5/10
Heartwarming and tear-jerking to an unusual degree
7 March 2005
Warning: Spoilers
This is one of the very few films I've ever seen, live-action or otherwise, that really succeeded in telegraphing the sheer pain it must cause to lose a beloved family member. Usually in movies, the requisite is one scene or so of a character grieving, and then the plot must continue on unabated. The Land Before Time managed otherwise. The tragic final scene between Little Foot and his mother achieves a poignancy I can't remember anything matching, and the effect of it is heightened by the fact that it is not simply brushed under the rug for rollicking journey adventures to continue. We continue to feel Little Foot's pain throughout the film, and this fact makes the respites from it he finds in his new gang of friends all the more effective. Admittedly a HUGE amount of the credit for this must go to James Horner for his brilliant score, but director Don Bluth never mishandles a character moment meant to be crucial in this thread.
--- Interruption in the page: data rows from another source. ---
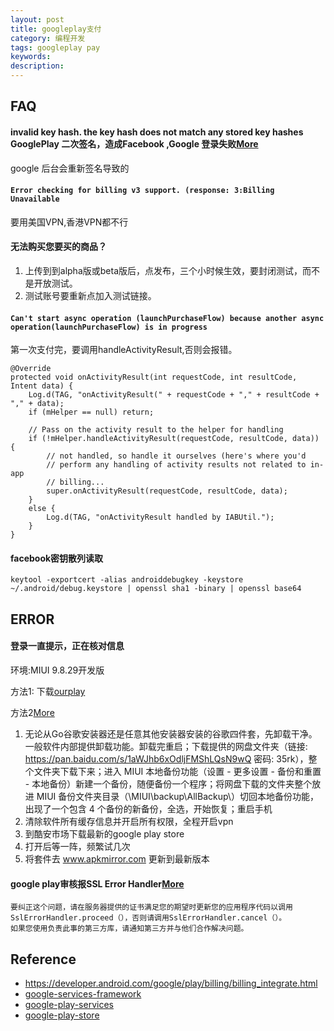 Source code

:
 ```yaml
---
layout: post
title: googleplay支付
category: 编程开发
tags: googleplay pay
keywords: 
description: 
---
```



## FAQ

#### invalid key hash. the key hash does not match any stored key hashes GooglePlay 二次签名，造成Facebook ,Google 登录失败[More](https://blog.csdn.net/Jason_HD/article/details/124443963)

google 后台会重新签名导致的

#### `Error checking for billing v3 support. (response: 3:Billing Unavailable`

要用美国VPN,香港VPN都不行

#### 无法购买您要买的商品？

1. 上传到到alpha版或beta版后，点发布，三个小时候生效，要封闭测试，而不是开放测试。
2. 测试账号要重新点加入测试链接。

#### `Can't start async operation (launchPurchaseFlow) because another async operation(launchPurchaseFlow) is in progress`

第一次支付完，要调用handleActivityResult,否则会报错。

```
@Override  
protected void onActivityResult(int requestCode, int resultCode, Intent data) {  
    Log.d(TAG, "onActivityResult(" + requestCode + "," + resultCode + "," + data);  
    if (mHelper == null) return;  

    // Pass on the activity result to the helper for handling  
    if (!mHelper.handleActivityResult(requestCode, resultCode, data)) {  
        // not handled, so handle it ourselves (here's where you'd  
        // perform any handling of activity results not related to in-app  
        // billing...  
        super.onActivityResult(requestCode, resultCode, data);  
    }  
    else {  
        Log.d(TAG, "onActivityResult handled by IABUtil.");  
    }  
} 

``` 

#### facebook密钥散列读取

```
keytool -exportcert -alias androiddebugkey -keystore ~/.android/debug.keystore | openssl sha1 -binary | openssl base64
```


## ERROR

#### 登录一直提示，正在核对信息

环境:MIUI 9.8.29开发版

方法1:
下载[ourplay](https://www.ourplay.net/)

方法2[More](https://www.zhihu.com/question/48890950/answer/344714468)
1. 无论从Go谷歌安装器还是任意其他安装器安装的谷歌四件套，先卸载干净。一般软件内部提供卸载功能。卸载完重启；下载提供的网盘文件夹（链接: https://pan.baidu.com/s/1aWJhb6xOdljFMShLQsN9wQ 密码: 35rk），整个文件夹下载下来；进入 MIUI 本地备份功能（设置 - 更多设置 - 备份和重置 - 本地备份）新建一个备份，随便备份一个程序；将网盘下载的文件夹整个放进 MIUI 备份文件夹目录（\MIUI\backup\AllBackup\）切回本地备份功能，出现了一个包含 4 个备份的新备份，全选，开始恢复；重启手机
2. 清除软件所有缓存信息并开启所有权限，全程开启vpn
3. 到酷安市场下载最新的google play store
4. 打开后等一阵，频繁试几次
5. 将套件去 www.apkmirror.com 更新到最新版本

#### google play审核报SSL Error Handler[More](https://ask.dcloud.net.cn/question/52727)

```
要纠正这个问题，请在服务器提供的证书满足您的期望时更新您的应用程序代码以调用SslErrorHandler.proceed（），否则请调用SslErrorHandler.cancel（）。
如果您使用负责此事的第三方库，请通知第三方并与他们合作解决问题。
```
## Reference

* <https://developer.android.com/google/play/billing/billing_integrate.html>
* [google-services-framework](https://www.apkmirror.com/apk/google-inc/google-services-framework/)
* [google-play-services](https://www.apkmirror.com/apk/google-inc/google-play-services/)
* [google-play-store](https://www.apkmirror.com/apk/google-inc/google-play-store/)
Also, although much of the action is generally cartoon-level stuff, the opening is vastly more majestic and dignified than one might expect in a story such as this, and, combined with Pat Hingle's ultra-dignified narration, gives the film a weightier context than one might otherwise credit it with. The ending only confirms this, with the Great Valley opening up before the dinosaurs as one of the best and most blatant Garden of Edens ever shown on film. The excellent song over the ending credits clinches it even further.

This shouldn't imply its a perfect work. There are spaces in between the weightier moments when it lapses sadly into clichés and contrivances, and these deflate with depressing speed some of what the film has accomplished. But certainly not to a critical degree. Don Bluth seems to have made it a mission in his career to avoid playing it safe or being too predictable. I've gone over most of his films in the last few weeks, and I've noticed that he always seems to get into his plots and characters by some unusual route. In films like The Secret of NIMH or Titan A.E., this sort of thing works brilliantly, and even his lesser works (An American Tail, All Dogs Go to Heaven) are at least noble experiments. The Land Before Time is the product of a craftsman at work.